IsaacSim Isaac Lab Python Linux platform Windows platform pre-commit License

Overview

This repository serves as a template for building extension projects for Isaac Lab. It allows you to develop in an isolated environment, outside of the core Isaac Lab repository.

Key Features:

  • Isolation Work outside the core Isaac Lab repository, ensuring that your development efforts remain self-contained.
  • Flexibility This template is set up to allow your code to be run in a container, and deployed remotely on a cluster.
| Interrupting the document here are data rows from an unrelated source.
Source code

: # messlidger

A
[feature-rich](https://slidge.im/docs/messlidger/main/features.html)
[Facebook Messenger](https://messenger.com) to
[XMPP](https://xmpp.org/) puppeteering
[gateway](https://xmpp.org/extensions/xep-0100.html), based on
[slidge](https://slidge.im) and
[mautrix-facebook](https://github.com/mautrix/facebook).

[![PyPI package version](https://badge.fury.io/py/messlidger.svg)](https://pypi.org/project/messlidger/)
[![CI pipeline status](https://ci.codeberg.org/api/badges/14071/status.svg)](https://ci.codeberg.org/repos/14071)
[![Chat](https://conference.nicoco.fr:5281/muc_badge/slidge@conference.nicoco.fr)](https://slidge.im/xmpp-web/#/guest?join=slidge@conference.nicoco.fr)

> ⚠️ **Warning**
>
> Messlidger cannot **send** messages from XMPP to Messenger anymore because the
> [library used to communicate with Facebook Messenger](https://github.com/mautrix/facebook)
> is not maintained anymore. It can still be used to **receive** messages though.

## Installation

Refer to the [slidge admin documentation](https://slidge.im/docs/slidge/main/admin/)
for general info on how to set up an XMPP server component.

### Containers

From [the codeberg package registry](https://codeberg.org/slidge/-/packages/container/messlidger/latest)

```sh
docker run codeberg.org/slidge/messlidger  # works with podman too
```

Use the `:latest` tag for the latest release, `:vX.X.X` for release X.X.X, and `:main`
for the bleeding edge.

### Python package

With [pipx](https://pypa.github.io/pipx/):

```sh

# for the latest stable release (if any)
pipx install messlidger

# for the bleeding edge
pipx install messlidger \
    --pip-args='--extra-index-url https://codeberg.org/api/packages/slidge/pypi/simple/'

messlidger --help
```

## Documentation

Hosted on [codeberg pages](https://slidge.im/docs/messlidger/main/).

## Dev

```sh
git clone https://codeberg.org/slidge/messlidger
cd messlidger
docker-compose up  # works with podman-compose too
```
Keywords: extension, template, isaaclab

Container Installation (Recommended, Especially for Remote Training)

1 Building Isaac Lab Base Image

Start by following Isaac Lab Docker guide to build the base Isaac Lab image locally.

NOTE: If you are using a workstation shared by multiple users, you must add a unique suffix to your version of the base image to prevent overriding other peoples' Isaac Lab images.

You add a suffix (e.g. jacques) as follows:

/path/to/IsaacLab/docker/container.py start --suffix jacques

You must always add the suffix as an argument when interacting with the base container using container.py.

Once you have built your base Isaac Lab image, you can check it exists by doing:

docker images
# REPOSITORY                       TAG       IMAGE ID       CREATED          SIZE
# isaac-lab-base-jacques           latest    28be62af627e   32 minutes ago   17.7GB
# ...

2 Building the Extension Image

First, create a new GitHub repository from the template repository. We will create the repository IsaacLabMyExtension under user Jacques for this guide.

Then, clone the repository separately from the Isaac Lab installation (i.e. outside the IsaacLab directory):

# Option 1: SSH (recommended)
git clone [email protected]:Jacques/IsaacLabMyExtension.git

# Option 2: HTTPS
git clone https://github.com/Jacques/IsaacLabMyExtension.git

Then rename the contents of the repository to a new project name. We will use my_extension for this guide. This can be done automatically as follows:

# Enter the repository
cd IsaacLabMyExtension
# Rename all occurrences of ext_template (in files/directories) to my_extension
python scripts/rename_template.py my_extension

NOTE: To avoid Python syntax errors, the project name must be defined in snake_case; all lower case with words separated by underscores, and no hyphens.

Then, in a similar approach to building the base image, build the docker container for your extension project:

  1. Edit docker/.env.ext to specify your base image name
  2. Build the container using:
docker/container.py start
# [INFO] Using container suffix: -my_extension
# [INFO] X11 Forwarding is configured as '1' in '.container.cfg'.
# 	To disable X11 forwarding, set 'X11_FORWARDING_ENABLED=0' in '.container.cfg'.
# [INFO] Building the docker image and starting the container 'isaac-lab-ext-my_extension' in the background...
# ...

Note that --suffix is not needed when interacting with your extension image using container.py in the extension project.

If prompted about enabling X11 forwarding, choose y if you want to use GUIs from within the container, else n.

You can verify your extension image (which will always have the profile ext) is built successfully using the same command as earlier:

docker images
# REPOSITORY                       TAG       IMAGE ID       CREATED             SIZE
# isaac-lab-ext-my_extension       latest    00b00b647e1b   2 minutes ago       17.7GB
# isaac-lab-base-jacques           latest    28be62af627e   About an hour ago   17.7GB
# ...

3 Using the Extension Container

3.1 Running the container

If the image exists, you can start the container as follows:

docker/container.py start
# [INFO] Using container suffix: -my_extension
# [INFO] X11 Forwarding is configured as '1' in '.container.cfg'.
# 	To disable X11 forwarding, set 'X11_FORWARDING_ENABLED=0' in '.container.cfg'.
# [INFO] Building the docker image and starting the container 'isaac-lab-ext-my_extension' in the background...
# ...

3.2 Interacting with a running container

To enter the container once started, use:

docker/container.py enter
# [INFO] Using container suffix: -my_extension
# [INFO] X11 Forwarding is enabled from the settings in '.container.cfg'
# [INFO] Entering the existing 'isaac-lab-ext-my_extension' container in a bash session...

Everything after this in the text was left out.